Configuring a Device Categorization Policy

About this task

Having devices properly classified can help suppress unnecessary unsanctioned AP alarms and allow an administrator to focus on the alarms and devices actually behaving in a suspicious manner. An intruder with a device erroneously authorized could potentially perform activities that harm your organization while appearing to be legitimate. WIPS enables devices to be categorized as access points, then defined as sanctioned or unsanctioned within the network.

Sanctioned access points are generally known to you and conform with your organization‘s security policies. Unsanctioned devices have been detected as interoperating within the managed network, but are not approved. These devices should be filtered to avoid jeopardizing data.

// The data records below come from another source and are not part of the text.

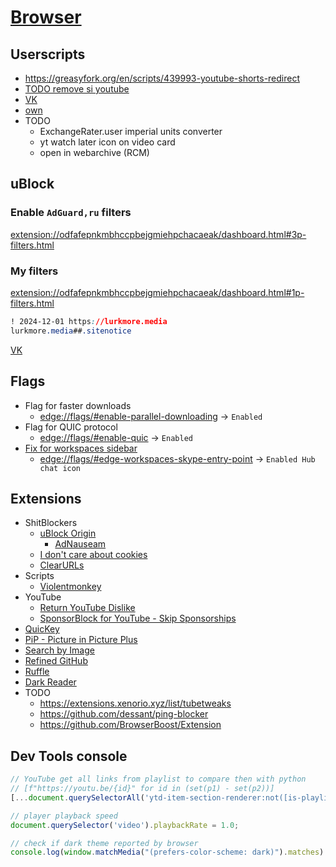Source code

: # [Browser](../README.md)

## Userscripts

- <https://greasyfork.org/en/scripts/439993-youtube-shorts-redirect>
- [TODO remove si youtube](https://github.com/Xenorio/YTShareAntiTrack)
- [VK](http://greasyfork.org/scripts/518509)
- [own](./userscripts)
- TODO
  - ExchangeRater.user imperial units converter
  - yt watch later icon on video card
  - open in webarchive (RCM)

## uBlock

### Enable `AdGuard,ru` filters

<extension://odfafepnkmbhccpbejgmiehpchacaeak/dashboard.html#3p-filters.html>

### My filters

<extension://odfafepnkmbhccpbejgmiehpchacaeak/dashboard.html#1p-filters.html>

```css
! 2024-12-01 https://lurkmore.media
lurkmore.media##.sitenotice
```

[VK](https://github.com/vtosters/adblock)

## Flags

- Flag for faster downloads
  - <edge://flags/#enable-parallel-downloading> -> `Enabled`
- Flag for QUIC protocol
  - <edge://flags/#enable-quic> -> `Enabled`
- [Fix for workspaces sidebar](https://answers.microsoft.com/en-us/microsoftedge/forum/all/how-to-remove-the-edge-sidebar-from-edge-workspace/bde1ede5-12a3-4f99-ac16-50b0f9878054?page=5)
  - <edge://flags/#edge-workspaces-skype-entry-point> -> `Enabled Hub chat icon`

## Extensions

- ShitBlockers
  - [uBlock Origin](https://ublockorigin.com)
    - [AdNauseam](https://adnauseam.io)
  - [I don't care about cookies](https://www.i-dont-care-about-cookies.eu)
  - [ClearURLs](https://docs.clearurls.xyz/)
- Scripts
  - [Violentmonkey](https://violentmonkey.github.io/)
- YouTube
  - [Return YouTube Dislike](https://www.returnyoutubedislike.com/)
  - [SponsorBlock for YouTube - Skip Sponsorships](https://sponsor.ajay.app)
- [QuicKey](https://fwextensions.github.io/QuicKey/)
- [PiP - Picture in Picture Plus](https://www.oinkandstuff.com/project/pip-picture-in-picture-plus/)
- [Search by Image](https://github.com/dessant/search-by-image)
- [Refined GitHub](https://github.com/refined-github/refined-github)
- [Ruffle](https://ruffle.rs/)
- [Dark Reader](https://darkreader.org/)
- TODO
  - <https://extensions.xenorio.xyz/list/tubetweaks>
  - <https://github.com/dessant/ping-blocker>
  - <https://github.com/BrowserBoost/Extension>

## Dev Tools console

```js
// YouTube get all links from playlist to compare then with python
// [f"https://youtu.be/{id}" for id in (set(p1) - set(p2))]
[...document.querySelectorAll('ytd-item-section-renderer:not([is-playlist-video-container]) ytd-thumbnail > a')].map(el => el.href.slice(32,43))

// player playback speed
document.querySelector('video').playbackRate = 1.0;

// check if dark theme reported by browser
console.log(window.matchMedia("(prefers-color-scheme: dark)").matches)
```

To categorize access points as sanctioned or unsanctioned:

Procedure

  1. Select Configuration > Security > Intrusion Prevention.
  2. Expand the Intrusion Prevention option within the Configuration > Security menu and select Device Categorization.
    Click to expand in new window
    WIPS Device Categorization Screen

    The Device Categorization screen lists those device authorization policies defined thus far.

  3. Select Add to create a new policy, Edit to modify the attributes of a selected existing policy, or Delete to remove obsolete policies from those available.
    Select Rename to change the name of a policy or Copy a policy to a different location.
    Click to expand in new window
    WIPS Device Categorization - Configuration Screen
  4. If you are creating a new Device Categorization policy, provide it a name (up to 64 characters) to distinguish this policy from others with similar configurations.
    Select OK to save the name and enable the remaining parameters on the screen.
  5. Select + Add Row to populate the Marked Devices field with parameters for adding an access point‘s MAC address, SSID, access point designation, and network authorization.
    Select the red (-) Delete Row icon as needed to remove an individual table entry.
  6. Define the following parameters to add a device to a list of devices categorized as sanctioned or unsanctioned for network operation:
    Index Use the spinner controls to set the Index number for each Device Categorization Name.
    Classification Use the drop-down menu to designate the target device as either sanctioned (True) or unsanctioned (False). The default setting is False, categorizing this device as unsanctioned. Thus, each added device requires authorization. A green check mark designates the device as sanctioned, while a red “X” defines the device as unsanctioned.
    Device Type Use the drop-down menu to designate the target device as either an access point (True) or other (False). The default setting is False, categorizing this device as other than an access point. A green check mark designates the device as an access point, while a red “X” defines the categorized device as other than an access point.
    MAC Address Enter the factory coded MAC address of the target device. This address is hard coded by the device manufacturer and cannot be modified. The MAC address will be defined as sanctioned or unsanctioned as part of the device categorization process.
    SSID Enter the SSID of the target device requiring categorization. The SSID cannot exceed 32 characters.
  7. Select OK to save the updates to the Marked Devices list.
    Select Reset to revert to the last saved configuration.